Partitioners
The Producer is the application that sends data to Kafka. Its most critical job is deciding which partition to send each message to. This is handled by the Partitioner.
The Producer's Choice: Pick a Lane#
A Topic is split into multiple Partitions (lanes). Before sending a message, the Producer must choose a lane.
1. Round-Robin (No Key)#
If you don't care about the order of events, you can just spread the data evenly across all partitions. - Message 1 → Partition 0 - Message 2 → Partition 1 - Message 3 → Partition 2 - Message 4 → Partition 0...

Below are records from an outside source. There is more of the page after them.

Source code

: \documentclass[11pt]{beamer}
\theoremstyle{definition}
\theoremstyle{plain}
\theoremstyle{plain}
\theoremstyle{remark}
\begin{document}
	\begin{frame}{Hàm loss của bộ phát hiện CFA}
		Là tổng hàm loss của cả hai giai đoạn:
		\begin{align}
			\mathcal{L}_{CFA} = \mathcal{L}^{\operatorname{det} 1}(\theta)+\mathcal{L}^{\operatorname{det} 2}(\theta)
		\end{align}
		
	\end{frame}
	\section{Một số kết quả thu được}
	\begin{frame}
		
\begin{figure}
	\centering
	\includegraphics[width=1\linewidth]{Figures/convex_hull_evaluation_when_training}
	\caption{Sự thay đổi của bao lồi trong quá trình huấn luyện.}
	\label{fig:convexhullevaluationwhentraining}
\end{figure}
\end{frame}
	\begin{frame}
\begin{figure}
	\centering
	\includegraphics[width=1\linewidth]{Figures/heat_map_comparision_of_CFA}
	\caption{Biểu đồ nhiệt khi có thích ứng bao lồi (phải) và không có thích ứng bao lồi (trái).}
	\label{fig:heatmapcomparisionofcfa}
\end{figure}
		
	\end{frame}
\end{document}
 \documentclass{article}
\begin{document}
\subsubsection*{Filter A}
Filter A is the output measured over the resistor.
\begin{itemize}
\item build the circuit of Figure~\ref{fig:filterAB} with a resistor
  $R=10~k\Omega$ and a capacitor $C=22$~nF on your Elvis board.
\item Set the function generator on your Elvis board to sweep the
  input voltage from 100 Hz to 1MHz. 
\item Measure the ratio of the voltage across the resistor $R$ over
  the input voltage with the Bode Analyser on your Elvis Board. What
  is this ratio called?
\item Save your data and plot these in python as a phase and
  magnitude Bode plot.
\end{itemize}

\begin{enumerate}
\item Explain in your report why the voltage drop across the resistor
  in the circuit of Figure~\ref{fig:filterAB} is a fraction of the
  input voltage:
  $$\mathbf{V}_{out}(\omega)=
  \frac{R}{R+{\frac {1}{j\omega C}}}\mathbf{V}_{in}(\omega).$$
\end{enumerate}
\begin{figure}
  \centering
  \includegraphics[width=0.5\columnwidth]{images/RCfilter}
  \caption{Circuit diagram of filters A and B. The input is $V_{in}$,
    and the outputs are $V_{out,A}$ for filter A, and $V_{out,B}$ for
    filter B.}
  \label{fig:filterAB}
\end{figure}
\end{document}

Pros: Perfectly balances the load across all brokers. Cons: Ruining the order. If "Message 1" and "Message 4" are for the same user, they might be processed out of order if Partition 0 is slower than Partition 1.
2. Key-based Hashing (The Partitioner)#
If you need ordering, you provide a Key (like user_id or patient_id).
The Producer runs the key through a Hashing Function: hash(user_123) % 3 (total partitions) = Partition 1
No matter how many millions of messages you send, if the key is user_123, the result will always be Partition 1.
Producer → {Key: "Nike", Val: "Click"} → Partitioner → [Partition 1]
Producer → {Key: "Adidas", Val: "Click"} → Partitioner → [Partition 0]
Producer → {Key: "Nike", Val: "Click"} → Partitioner → [Partition 1] (Always!)
Why this matters: The Guarantee#
Kafka only guarantees ordering within a single partition. By using a Key, you "lock" all events for a specific entity (like a customer or a patient) into the same lane.
Example: The Hospital Spike - 10:01 AM: Heart Spike (Key: Patient_A) → Partition 1 - 10:02 AM: Heart Spike (Key: Patient_A) → Partition 1
Because they are in the same lane, Partition 1 will always deliver the 10:01 AM event to the doctor before the 10:02 AM event.
Common Trap: If you don't provide a key, you lose ordering. In an interview, if the system requires strict event ordering for a user (like a bank transaction or a chat message), you must mention using the user_id as the partition key.
Interview framing: "I'd use the advertiser_id as the partition key for the ad-click topic. This ensures that all clicks for a single advertiser land in the same partition in the exact order they occurred. This is critical for our Billing service to calculate charges accurately without handling out-of-order data."